[MLton] fixing -codegen c -profile time for the release
Matthew Fluet
fluet@cs.cornell.edu
Wed, 16 Nov 2005 09:26:34 -0500 (EST)
> Our basic approach to profiling is to propagate annotations
> from the front end to the codegen, and ask the codegen to insert
> labels into the executable, so that the runtime can map IP to label
> and back to annoation. This works flawlessly with the native codegen,
> because our native codegen never duplicates the labels.
This isn't quite true. The native codegen is able to use the
Machine.ProfileInfo.modify function to clone profile labels. The native
codegen wants the freedom to duplicate labels (I believe that the reason
we do so is not for actual optimization, but for primitives that must be
implemented by multiple basic blocks) and to drop labels (this is for
optimization reasons, though the weak attribute on the C side appears to
handle this situation well).
> This fails with gcc 4, which sometimes duplicates labels. Furthermore,
> it could have failed with gcc 2 or 3, at least according to the spec,
> but hasn't because we've been lucky.
Agreed. Also, it isn't entirely clear that even in the absence of
duplication, gcc won't munch the program in such a way that our volatile
assembly labels really cover the right portions of code.

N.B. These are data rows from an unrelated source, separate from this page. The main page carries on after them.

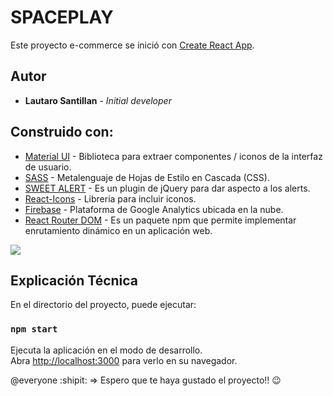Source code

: # SPACEPLAY

Este proyecto e-commerce se inició con [Create React App](https://github.com/facebook/create-react-app).

## Autor

* **Lautaro Santillan** - *Initial developer*  

## Construido con:

* [Material UI](https://mui.com/) - Biblioteca para extraer componentes / iconos de la interfaz de usuario.
* [SASS](https://sass-lang.com/) - Metalenguaje de Hojas de Estilo en Cascada (CSS).
* [SWEET ALERT](https://sweetalert.js.org/) - Es un plugin de jQuery para dar aspecto a los alerts. 
* [React-Icons](https://react-icons.github.io/react-icons/) - Libreria para incluir iconos.
* [Firebase](https://firebase.google.com/) - Plataforma  de Google Analytics ubicada en la nube.
* [React Router DOM](https://v5.reactrouter.com/web/guides/quick-start) - Es un paquete npm que permite implementar enrutamiento dinámico en un aplicación web.

![](../my-app/src/Imagenes/Captura%20de%20SpacePlay.png)

## Explicación Técnica

En el directorio del proyecto, puede ejecutar:

### `npm start`

Ejecuta la aplicación en el modo de desarrollo.\
Abra [http://localhost:3000](http://localhost:3000) para verlo en su navegador.

@everyone :shipit: => Espero que te haya gustado el proyecto!! :wink:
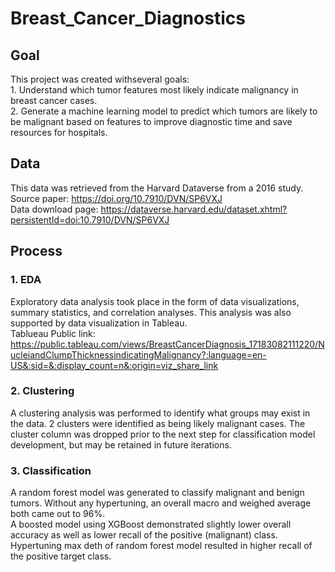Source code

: # Breast_Cancer_Diagnostics

## Goal
This project was created withseveral goals: <br/> 1. Understand which tumor features most likely indicate malignancy in breast cancer cases. <br/> 2. Generate a machine learning model to predict which tumors are likely to be malignant based on features to improve diagnostic time and save resources for hospitals.

## Data 
This data was retrieved from the Harvard Dataverse from a 2016 study. <br/>
Source paper: https://doi.org/10.7910/DVN/SP6VXJ <br/>
Data download page: https://dataverse.harvard.edu/dataset.xhtml?persistentId=doi:10.7910/DVN/SP6VXJ

## Process

### 1. EDA 
Exploratory data analysis took place in the form of data visualizations, summary statistics, and correlation analyses. This analysis was also supported by data visualization in Tableau. <br/>
Tablueau Public link: https://public.tableau.com/views/BreastCancerDiagnosis_17183082111220/NucleiandClumpThicknessindicatingMalignancy?:language=en-US&:sid=&:display_count=n&:origin=viz_share_link

### 2. Clustering
A clustering analysis was performed to identify what groups may exist in the data. 2 clusters were identified as being likely malignant cases. The cluster column was dropped prior to the next step for classification model development, but may be retained in future iterations.

### 3. Classification
A random forest model was generated to classify malignant and benign tumors. Without any hypertuning, an overall macro and weighed average both came out to 96%. <br/>
A boosted model using XGBoost demonstrated slightly lower overall accuracy as well as lower recall of the positive (malignant) class. <br/>
Hypertuning max deth of random forest model resulted in higher recall of the positive target class.
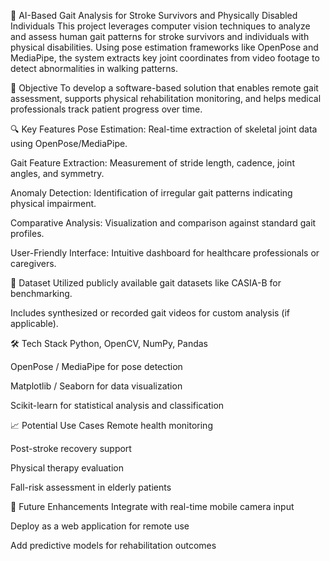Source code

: 🧠 AI-Based Gait Analysis for Stroke Survivors and Physically Disabled Individuals
This project leverages computer vision techniques to analyze and assess human gait patterns for stroke survivors and individuals with physical disabilities. Using pose estimation frameworks like OpenPose and MediaPipe, the system extracts key joint coordinates from video footage to detect abnormalities in walking patterns.

🏥 Objective
To develop a software-based solution that enables remote gait assessment, supports physical rehabilitation monitoring, and helps medical professionals track patient progress over time.

🔍 Key Features
Pose Estimation: Real-time extraction of skeletal joint data using OpenPose/MediaPipe.

Gait Feature Extraction: Measurement of stride length, cadence, joint angles, and symmetry.

Anomaly Detection: Identification of irregular gait patterns indicating physical impairment.

Comparative Analysis: Visualization and comparison against standard gait profiles.

User-Friendly Interface: Intuitive dashboard for healthcare professionals or caregivers.

📁 Dataset
Utilized publicly available gait datasets like CASIA-B for benchmarking.

Includes synthesized or recorded gait videos for custom analysis (if applicable).

🛠️ Tech Stack
Python, OpenCV, NumPy, Pandas

OpenPose / MediaPipe for pose detection

Matplotlib / Seaborn for data visualization

Scikit-learn for statistical analysis and classification

📈 Potential Use Cases
Remote health monitoring

Post-stroke recovery support

Physical therapy evaluation

Fall-risk assessment in elderly patients

📌 Future Enhancements
Integrate with real-time mobile camera input

Deploy as a web application for remote use

Add predictive models for rehabilitation outcomes
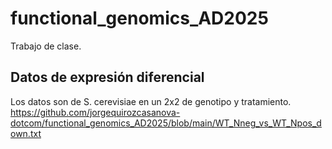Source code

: # functional_genomics_AD2025
Trabajo de clase. 


## Datos de expresión diferencial

Los datos son de S. cerevisiae en un 2x2 de genotipo y tratamiento.
https://github.com/jorgequirozcasanova-dotcom/functional_genomics_AD2025/blob/main/WT_Nneg_vs_WT_Npos_down.txt
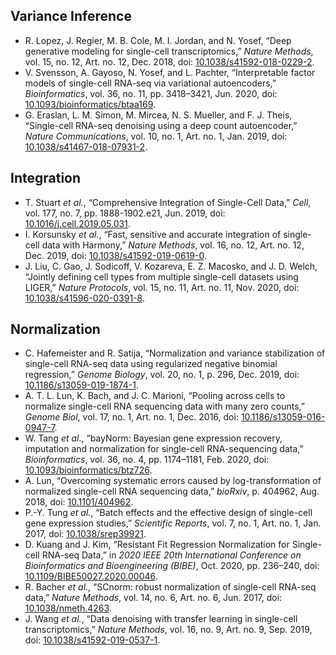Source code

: ## Variance Inference

- R. Lopez, J. Regier, M. B. Cole, M. I. Jordan, and N. Yosef, “Deep generative modeling for single-cell transcriptomics,” _Nature Methods_, vol. 15, no. 12, Art. no. 12, Dec. 2018, doi: [10.1038/s41592-018-0229-2](https://doi.org/10.1038/s41592-018-0229-2).
- V. Svensson, A. Gayoso, N. Yosef, and L. Pachter, “Interpretable factor models of single-cell RNA-seq via variational autoencoders,” _Bioinformatics_, vol. 36, no. 11, pp. 3418–3421, Jun. 2020, doi: [10.1093/bioinformatics/btaa169](https://doi.org/10.1093/bioinformatics/btaa169).
- G. Eraslan, L. M. Simon, M. Mircea, N. S. Mueller, and F. J. Theis, “Single-cell RNA-seq denoising using a deep count autoencoder,” _Nature Communications_, vol. 10, no. 1, Art. no. 1, Jan. 2019, doi: [10.1038/s41467-018-07931-2](https://doi.org/10.1038/s41467-018-07931-2).

## Integration

- T. Stuart _et al._, “Comprehensive Integration of Single-Cell Data,” _Cell_, vol. 177, no. 7, pp. 1888-1902.e21, Jun. 2019, doi: [10.1016/j.cell.2019.05.031](https://doi.org/10.1016/j.cell.2019.05.031).
- I. Korsunsky _et al._, “Fast, sensitive and accurate integration of single-cell data with Harmony,” _Nature Methods_, vol. 16, no. 12, Art. no. 12, Dec. 2019, doi: [10.1038/s41592-019-0619-0](https://doi.org/10.1038/s41592-019-0619-0).
- J. Liu, C. Gao, J. Sodicoff, V. Kozareva, E. Z. Macosko, and J. D. Welch, “Jointly defining cell types from multiple single-cell datasets using LIGER,” _Nature Protocols_, vol. 15, no. 11, Art. no. 11, Nov. 2020, doi: [10.1038/s41596-020-0391-8](https://doi.org/10.1038/s41596-020-0391-8).

## Normalization

- C. Hafemeister and R. Satija, “Normalization and variance stabilization of single-cell RNA-seq data using regularized negative binomial regression,” _Genome Biology_, vol. 20, no. 1, p. 296, Dec. 2019, doi: [10.1186/s13059-019-1874-1](https://doi.org/10.1186/s13059-019-1874-1).
- A. T. L. Lun, K. Bach, and J. C. Marioni, “Pooling across cells to normalize single-cell RNA sequencing data with many zero counts,” _Genome Biol_, vol. 17, no. 1, Art. no. 1, Dec. 2016, doi: [10.1186/s13059-016-0947-7](https://doi.org/10.1186/s13059-016-0947-7).
- W. Tang _et al._, “bayNorm: Bayesian gene expression recovery, imputation and normalization for single-cell RNA-sequencing data,” _Bioinformatics_, vol. 36, no. 4, pp. 1174–1181, Feb. 2020, doi: [10.1093/bioinformatics/btz726](https://doi.org/10.1093/bioinformatics/btz726).
- A. Lun, “Overcoming systematic errors caused by log-transformation of normalized single-cell RNA sequencing data,” _bioRxiv_, p. 404962, Aug. 2018, doi: [10.1101/404962](https://doi.org/10.1101/404962).
- P.-Y. Tung _et al._, “Batch effects and the effective design of single-cell gene expression studies,” _Scientific Reports_, vol. 7, no. 1, Art. no. 1, Jan. 2017, doi: [10.1038/srep39921](https://doi.org/10.1038/srep39921).
- D. Kuang and J. Kim, “Resistant Fit Regression Normalization for Single-cell RNA-seq Data,” in _2020 IEEE 20th International Conference on Bioinformatics and Bioengineering (BIBE)_, Oct. 2020, pp. 236–240, doi: [10.1109/BIBE50027.2020.00046](https://doi.org/10.1109/BIBE50027.2020.00046).
- R. Bacher _et al._, “SCnorm: robust normalization of single-cell RNA-seq data,” _Nature Methods_, vol. 14, no. 6, Art. no. 6, Jun. 2017, doi: [10.1038/nmeth.4263](https://doi.org/10.1038/nmeth.4263).
- J. Wang _et al._, “Data denoising with transfer learning in single-cell transcriptomics,” _Nature Methods_, vol. 16, no. 9, Art. no. 9, Sep. 2019, doi: [10.1038/s41592-019-0537-1](https://doi.org/10.1038/s41592-019-0537-1).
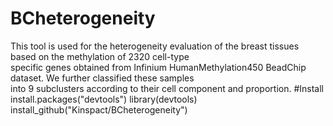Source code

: # BCheterogeneity
This tool is used for the heterogeneity evaluation of the breast tissues based on the methylation of 2320 cell-type<br>
specific genes obtained from Infinium HumanMethylation450 BeadChip dataset. We further classified these samples<br> 
into 9 subclusters according to their cell component and proportion.
#Install
    install.packages("devtools")
    library(devtools)
    install_github("Kinspact/BCheterogeneity")
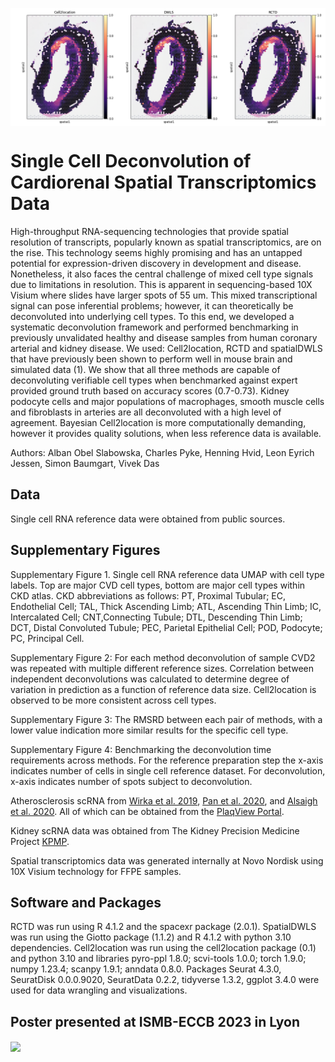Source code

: <img src="Figures/CVD2_macrophages.png" width="800" align="center" /> <br>


# Single Cell Deconvolution of Cardiorenal Spatial Transcriptomics Data

High-throughput RNA-sequencing technologies that provide spatial resolution of transcripts, popularly known as spatial transcriptomics, are on the rise. This technology seems highly promising and has an untapped potential for expression-driven discovery in development and disease. Nonetheless, it also faces the central challenge of mixed cell type signals due to limitations in resolution. This is apparent in sequencing-based 10X Visium where slides have larger spots of 55 um. This mixed transcriptional signal can pose inferential problems; however, it can theoretically be deconvoluted into underlying cell types. To this end, we developed a systematic deconvolution framework and performed benchmarking in previously unvalidated healthy and disease samples from human coronary arterial and kidney disease. We used: Cell2location, RCTD and spatialDWLS that have previously been shown to perform well in mouse brain and simulated data (1). We show that all three methods are capable of deconvoluting verifiable cell types when benchmarked against expert provided ground truth based on accuracy scores (0.7-0.73). Kidney podocyte cells and major populations of macrophages, smooth muscle cells and fibroblasts in arteries are all deconvoluted with a high level of agreement. Bayesian Cell2location is more computationally demanding, however it provides quality solutions, when less reference data is available. 

Authors: Alban Obel Slabowska, Charles Pyke, Henning Hvid, Leon Eyrich Jessen, Simon Baumgart, Vivek Das

## Data

Single cell RNA reference data were obtained from public sources.

## Supplementary Figures

Supplementary Figure 1. Single cell RNA reference data UMAP with cell type labels.
Top are major CVD cell types, bottom are major cell types within CKD atlas.
CKD abbreviations as follows: PT, Proximal Tubular; EC, Endothelial Cell; TAL, Thick Ascending Limb; ATL, Ascending Thin Limb; IC, Intercalated Cell; CNT,Connecting Tubule; DTL, Descending Thin Limb; DCT, Distal Convoluted Tubule; PEC, Parietal Epithelial Cell; POD, Podocyte; PC, Principal Cell.

Supplementary Figure 2: For each method deconvolution of sample CVD2 was repeated with multiple different reference sizes. Correlation between independent deconvolutions was calculated to determine degree of variation in prediction as a function of reference data size. Cell2location is observed to be more consistent across cell types.

Supplementary Figure 3: The RMSRD between each pair of methods, with a lower value indication more similar results for the specific cell type.

Supplementary Figure 4: Benchmarking the deconvolution time requirements across methods. For the reference preparation step the x-axis indicates number of cells in single cell reference dataset. For deconvolution, x-axis indicates number of spots subject to deconvolution.


Atherosclerosis scRNA from [Wirka et al. 2019](https://doi.org/10.1038/s41591-019-0512-5), [Pan et al. 2020](https://pubmed.ncbi.nlm.nih.gov/32962412/), and [Alsaigh et al. 2020](https://doi.org/10.1038/s42003-022-04056-7). All of which can be obtained from the [PlaqView Portal](https://www.plaqview.com/).

Kidney scRNA data was obtained from The Kidney Precision Medicine Project [KPMP](https://www.kpmp.org/available-data).

Spatial transcriptomics data was generated internally at Novo Nordisk using 10X Visium technology for FFPE samples.

## Software and Packages
RCTD was run using R 4.1.2 and the spacexr package (2.0.1). SpatialDWLS was run
using the Giotto package (1.1.2) and R 4.1.2 with python 3.10 dependencies.
Cell2location was run using the cell2location package (0.1) and python 3.10 and
libraries pyro-ppl 1.8.0; scvi-tools 1.0.0; torch 1.9.0; numpy 1.23.4; scanpy 1.9.1;
anndata 0.8.0.
Packages Seurat 4.3.0, SeuratDisk 0.0.0.9020, SeuratData 0.2.2, tidyverse 1.3.2,
ggplot 3.4.0 were used for data wrangling and visualizations.


## Poster presented at ISMB-ECCB 2023 in Lyon

<img src="Figures/Poster.png" width="1000" align="center" /> <br>
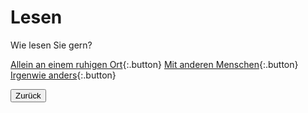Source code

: <link rel="stylesheet" href="/Buchstadt-Leipzig/css/style.css">
<style>
.bgimg-1 {
  background-image: url("https://www.leipzig.travel/fileadmin/mediamanager/POI_Datenbank/Verborgenes_Leipzig_Neu/Polyloque/Polylogue-Aussen_Buchhandel-Cafe-Freizeit_Philipp-Kirschner_leipzig.travel.jpg");
}
</style>

# Lesen

<div class="bgimg-1">
  <div class="question">
  <span class="border">Wie lesen Sie gern?</span>
  </div>
</div>

[Allein an einem ruhigen Ort](z_dn.html){:.button}
[Mit anderen Menschen](z_hb.html){:.button}
[Irgenwie anders](z_rm.html){:.button}

<button type="button" onclick="history.back();">Zurück</button>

> I don't entirely understand Florian's separate-section
> solution, but I still see the volatile asm, so I guess it would have
> similar problems.
I think what Florian was attempting to do was to use local (anonymous)
labels, which could be freely duplicated, because the assembler would
assign each one a unique name. The trick then is figuring out how to
populate the sourceNames array with label/sourceSeqIndex pairs. Florian's
idea was to construct this array in a separate section, where it
presumably would be the only thing, so somewhat easier to pull back into
the C world.
However, looking at the assembler docs, I don't believe that local
(anonymous) labels can span multiple sections.
> So, my conclusion is that we should go with Matthew's approach for the
> release. But it should only be used when time profiling with the C
> codegen -- there's no reason to hurt profiling in other situations.
> The simplicity, robustness, and portability of the approach outweigh
> the performance impact in this one case.
I knew there was a reason I didn't blow away the directory where I was
doing those experiments. ;-)